Earlier this year I wrote about the student new music organization I oversee at SUNY Fredonia and the NewSound Festival they hold every February. This year we decided that because of the number of groups and guests that we were bringing to campus, we would split this festival in two–a FallSound festival in September/October and a NewSound festival in February/March. This semester we had four sets of residencies in quick succession: the Mivos Quartet (just back from their stint at Darmstadt), the unique quartet loadbang, pianist and NOW Ensemble founding member Michael Mizrahi, and three composers–Daron Hagen, John McDonald, and Caroline Mallonée–in town to hear their works performed by our faculty-based ANA Trio (soprano Angela Haas, cellist Natasha Farny, and pianist Anne Kissel). Over the course of the festival, the students had the opportunity to experience concerts, lectures, masterclasses, private lessons, and–best of all–down time with some of the most talented performers and composers out there today.

One thing that took me by surprise was the programs of our guest ensembles. Both the Mivos Quartet and loadbang presented repertoire that ranged from established masters (Rihm by Mivos; Cage and Lang by loadbang) as well as composers from their own generation (Mincek, Bettendorf, and Lara by Mivos; Lunsqui, Worthington, Akiho, and Futing by loadbang), but what caught me off-guard was that both ensembles featured works by members of their ensembles. loadbang brought forth a movement (“Gloria”) from an extended work entitled Mass by trumpeter Andy Kozar and an arrangement of Guillaume de Machaut’s 14th-century “Gloria” by baritone Jeffrey Gavett, both of which were extremely effective and quite touching. A week earlier, Mivos performed Mura by quartet member Olivia De Prato and after the concert I had several students comment to me that her work was one of their favorites of the evening.

We learned later that both ensembles encourage this “writing from within” to a great degree. Kozar has an upcoming CD of his original works (including the aforementioned Mass) on the horizon and loadbang’s newest member, clarinetist Carlos Cordeiro, has composed many electroacoustic works. Mivos seemed quite proud of the fact that all four members were composing for the quartet and an entire concert of music composed by themselves is in the works.

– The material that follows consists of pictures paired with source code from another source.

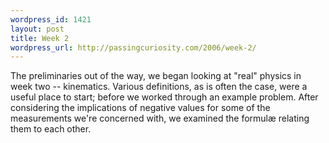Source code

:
 ```yaml
--- 
wordpress_id: 1421
layout: post
title: Week 2
wordpress_url: http://passingcuriosity.com/2006/week-2/
---
```

The preliminaries out of the way, we began looking at "real" physics in week two -- kinematics. Various definitions, as is often the case, were a useful place to start; before we worked through an example problem. After considering the implications of negative values for some of the measurements we're concerned with, we examined the formul&aelig; relating them to each other.
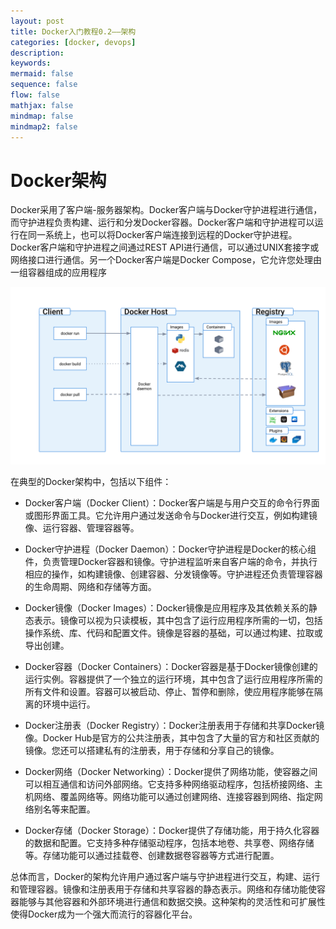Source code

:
 ```yaml
---
layout: post
title: Docker入门教程0.2——架构
categories: [docker, devops]
description:
keywords:
mermaid: false
sequence: false
flow: false
mathjax: false
mindmap: false
mindmap2: false
---
```


# Docker架构

Docker采用了客户端-服务器架构。Docker客户端与Docker守护进程进行通信，而守护进程负责构建、运行和分发Docker容器。Docker客户端和守护进程可以运行在同一系统上，也可以将Docker客户端连接到远程的Docker守护进程。Docker客户端和守护进程之间通过REST API进行通信，可以通过UNIX套接字或网络接口进行通信。另一个Docker客户端是Docker Compose，它允许您处理由一组容器组成的应用程序

![docker arch](/images/posts/docker/architecture.svg)

在典型的Docker架构中，包括以下组件：

- Docker客户端（Docker Client）：Docker客户端是与用户交互的命令行界面或图形界面工具。它允许用户通过发送命令与Docker进行交互，例如构建镜像、运行容器、管理容器等。

- Docker守护进程（Docker Daemon）：Docker守护进程是Docker的核心组件，负责管理Docker容器和镜像。守护进程监听来自客户端的命令，并执行相应的操作，如构建镜像、创建容器、分发镜像等。守护进程还负责管理容器的生命周期、网络和存储等方面。

- Docker镜像（Docker Images）：Docker镜像是应用程序及其依赖关系的静态表示。镜像可以视为只读模板，其中包含了运行应用程序所需的一切，包括操作系统、库、代码和配置文件。镜像是容器的基础，可以通过构建、拉取或导出创建。

- Docker容器（Docker Containers）：Docker容器是基于Docker镜像创建的运行实例。容器提供了一个独立的运行环境，其中包含了运行应用程序所需的所有文件和设置。容器可以被启动、停止、暂停和删除，使应用程序能够在隔离的环境中运行。

- Docker注册表（Docker Registry）：Docker注册表用于存储和共享Docker镜像。Docker Hub是官方的公共注册表，其中包含了大量的官方和社区贡献的镜像。您还可以搭建私有的注册表，用于存储和分享自己的镜像。

- Docker网络（Docker Networking）：Docker提供了网络功能，使容器之间可以相互通信和访问外部网络。它支持多种网络驱动程序，包括桥接网络、主机网络、覆盖网络等。网络功能可以通过创建网络、连接容器到网络、指定网络别名等来配置。

- Docker存储（Docker Storage）：Docker提供了存储功能，用于持久化容器的数据和配置。它支持多种存储驱动程序，包括本地卷、共享卷、网络存储等。存储功能可以通过挂载卷、创建数据卷容器等方式进行配置。

总体而言，Docker的架构允许用户通过客户端与守护进程进行交互，构建、运行和管理容器。镜像和注册表用于存储和共享容器的静态表示。网络和存储功能使容器能够与其他容器和外部环境进行通信和数据交换。这种架构的灵活性和可扩展性使得Docker成为一个强大而流行的容器化平台。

In the past, we’ve seen many examples of composers performing their own works alone or with others–Cage, Reich, Glass, and Tower come quickly to mind. With the influx of chamber ensembles gaining traction since the late 1990s (taking their cues from Kronos Quartet and Bang on a Can All-Stars before them), there has been a growing surge of groups that foster an openness to performing their own members’ works (ETHEL, Alarm Will Sound, and SO Percussion are but three examples). Lately there has been a growth in academic programs that allow for this openness during school, with the graduate programs in contemporary music at the Manhattan School of Music and Bowling Green State University being formed within the past ten years.

This is a good thing–and not just in the contemporary concert music world. The more performers compose, the greater their understanding, appreciation, and insight will be of works by other composers, and the more creative voices we include in our musical community, the further our musical boundaries will ultimately reach.